The claim of the Official Assignee was dealt with first. In a judgment in October 2003 Venning J held that the franchisees were creditors of Mr. Johnson as at October 1993 for the purposes of s 47 [HC AK CIV-1997-404-000182 8 October 2003]. The Judge ascribed no value to Mr. Johnson’s shares and found that there was an imbalance of $552,250 between what was received by Mrs. Johnson and her actual entitlement under the Act and that the agreement therefore had the effect of defeating creditors. Significantly, however, he rejected a claim under s 47(1) that the agreement had been entered into with the intention of defeating the husband’s creditors and there has been no appeal against this determination.
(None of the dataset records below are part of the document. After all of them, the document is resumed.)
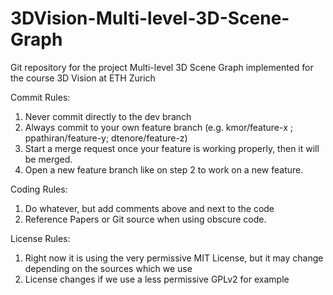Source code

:# 3DVision-Multi-level-3D-Scene-Graph
Git repository for the project  Multi-level 3D Scene Graph implemented for the course 3D Vision at ETH Zurich 

Commit Rules:

1. Never commit directly to the dev branch
2. Always commit to your own feature branch (e.g. kmor/feature-x ; ppathiran/feature-y; dtenore/feature-z)
3. Start a merge request once your feature is working properly, then it will be merged.
4. Open a new feature branch like on step 2 to work on a new feature.

Coding Rules:

1. Do whatever, but add comments above and next to the code
2. Reference Papers or Git source when using obscure code.

License Rules:

1. Right now it is using the very permissive MIT License, but it may change depending on the sources which we use
2. License changes if we use a less permissive GPLv2 for example
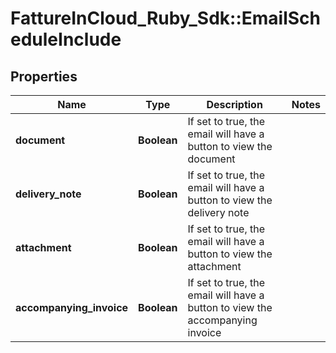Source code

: # FattureInCloud_Ruby_Sdk::EmailScheduleInclude

## Properties

| Name | Type | Description | Notes |
| ---- | ---- | ----------- | ----- |
| **document** | **Boolean** | If set to true, the email will have a button to view the document |  |
| **delivery_note** | **Boolean** | If set to true, the email will have a button to view the delivery note |  |
| **attachment** | **Boolean** | If set to true, the email will have a button to view the attachment |  |
| **accompanying_invoice** | **Boolean** | If set to true, the email will have a button to view the accompanying invoice |  |

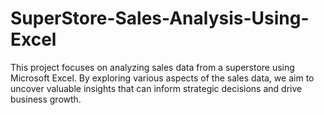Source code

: # SuperStore-Sales-Analysis-Using-Excel
This project focuses on analyzing sales data from a superstore using Microsoft Excel. By exploring various aspects of the sales data, we aim to uncover valuable insights that can inform strategic decisions and drive business growth.
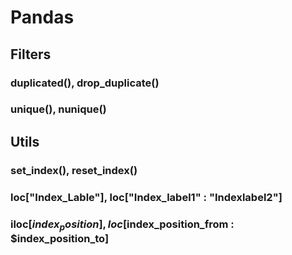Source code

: # Pandas

## Filters
### duplicated(), drop_duplicate()
### unique(), nunique()

## Utils
### set_index(), reset_index()
### loc["Index_Lable"], loc["Index_label1" : "Indexlabel2"]
### iloc[$index_position], loc[$index_position_from : $index_position_to]
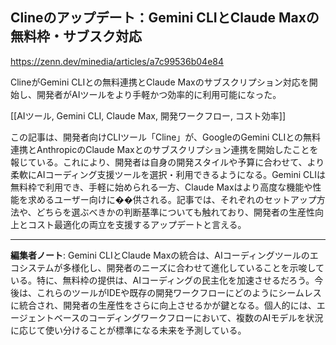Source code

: ## Clineのアップデート：Gemini CLIとClaude Maxの無料枠・サブスク対応

https://zenn.dev/minedia/articles/a7c99536b04e84

ClineがGemini CLIとの無料連携とClaude Maxのサブスクリプション対応を開始し、開発者がAIツールをより手軽かつ効率的に利用可能になった。

[[AIツール, Gemini CLI, Claude Max, 開発ワークフロー, コスト効率]]

この記事は、開発者向けCLIツール「Cline」が、GoogleのGemini CLIとの無料連携とAnthropicのClaude Maxとのサブスクリプション連携を開始したことを報じている。これにより、開発者は自身の開発スタイルや予算に合わせて、より柔軟にAIコーディング支援ツールを選択・利用できるようになる。Gemini CLIは無料枠で利用でき、手軽に始められる一方、Claude Maxはより高度な機能や性能を求めるユーザー向けに��供される。記事では、それぞれのセットアップ方法や、どちらを選ぶべきかの判断基準についても触れており、開発者の生産性向上とコスト最適化の両立を支援するアップデートと言える。

---

**編集者ノート**: Gemini CLIとClaude Maxの統合は、AIコーディングツールのエコシステムが多様化し、開発者のニーズに合わせて進化していることを示唆している。特に、無料枠の提供は、AIコーディングの民主化を加速させるだろう。今後は、これらのツールがIDEや既存の開発ワークフローにどのようにシームレスに統合され、開発者の生産性をさらに向上させるかが鍵となる。個人的には、エージェントベースのコーディングワークフローにおいて、複数のAIモデルを状況に応じて使い分けることが標準になる未来を予測している。
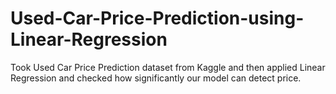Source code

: # Used-Car-Price-Prediction-using-Linear-Regression
Took Used Car Price Prediction dataset from Kaggle and then applied Linear Regression and checked how significantly our model can detect price.

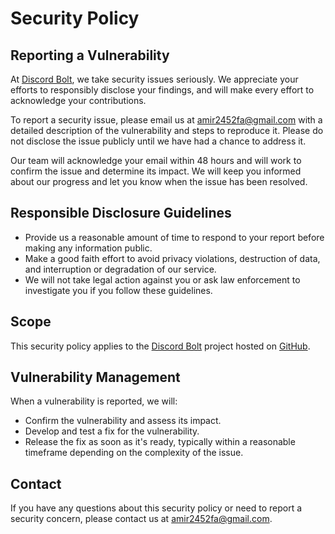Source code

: # Security Policy

## Reporting a Vulnerability

At [Discord Bolt](https://github.com/amirfarzamnia/discord-bolt), we take security issues seriously. We appreciate your efforts to responsibly disclose your findings, and will make every effort to acknowledge your contributions.

To report a security issue, please email us at [amir2452fa@gmail.com](mailto:amir2452fa@gmail.com) with a detailed description of the vulnerability and steps to reproduce it. Please do not disclose the issue publicly until we have had a chance to address it.

Our team will acknowledge your email within 48 hours and will work to confirm the issue and determine its impact. We will keep you informed about our progress and let you know when the issue has been resolved.

## Responsible Disclosure Guidelines

- Provide us a reasonable amount of time to respond to your report before making any information public.
- Make a good faith effort to avoid privacy violations, destruction of data, and interruption or degradation of our service.
- We will not take legal action against you or ask law enforcement to investigate you if you follow these guidelines.

## Scope

This security policy applies to the [Discord Bolt](https://github.com/amirfarzamnia/discord-bolt) project hosted on [GitHub](https://github.com/amirfarzamnia/discord-bolt).

## Vulnerability Management

When a vulnerability is reported, we will:

- Confirm the vulnerability and assess its impact.
- Develop and test a fix for the vulnerability.
- Release the fix as soon as it's ready, typically within a reasonable timeframe depending on the complexity of the issue.

## Contact

If you have any questions about this security policy or need to report a security concern, please contact us at [amir2452fa@gmail.com](mailto:amir2452fa@gmail.com).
Venning J also held that s 47(2) did not apply because the Official Assignee had not been appointed within two years of the matrimonial property agreement.
In a second judgment in February 2004 [(2004) 24 FRNZ 83] dealing with the claim by the franchisee creditors under s 47(2), Venning J proceeded on the basis of the conclusions he had reached in his earlier judgment that the franchisees were creditors at the time of the matrimonial property agreement and that the agreement had the effect of defeating creditors. Venning J then had to consider the question which arises on the present appeal, namely whether the franchisees were prevented from bringing their claim under s 47(2) because it was not commenced within two years of the date of the agreement. This question was before him for determination by summary judgment under the r 418 procedure in the High Court Rules. He held at  that s 47(2) did not fix the time within which creditors or the Official Assignee must take proceedings. Rather "it defines the parties who may challenge the agreement". The Judge said (at ) that such parties must qualify within two years of the agreement:
In the case of the Official Assignee, he must have been appointed within that time. In the case of creditors, they must satisfy the Court they were creditors of one of the spouses .... during the two years immediately following the agreement.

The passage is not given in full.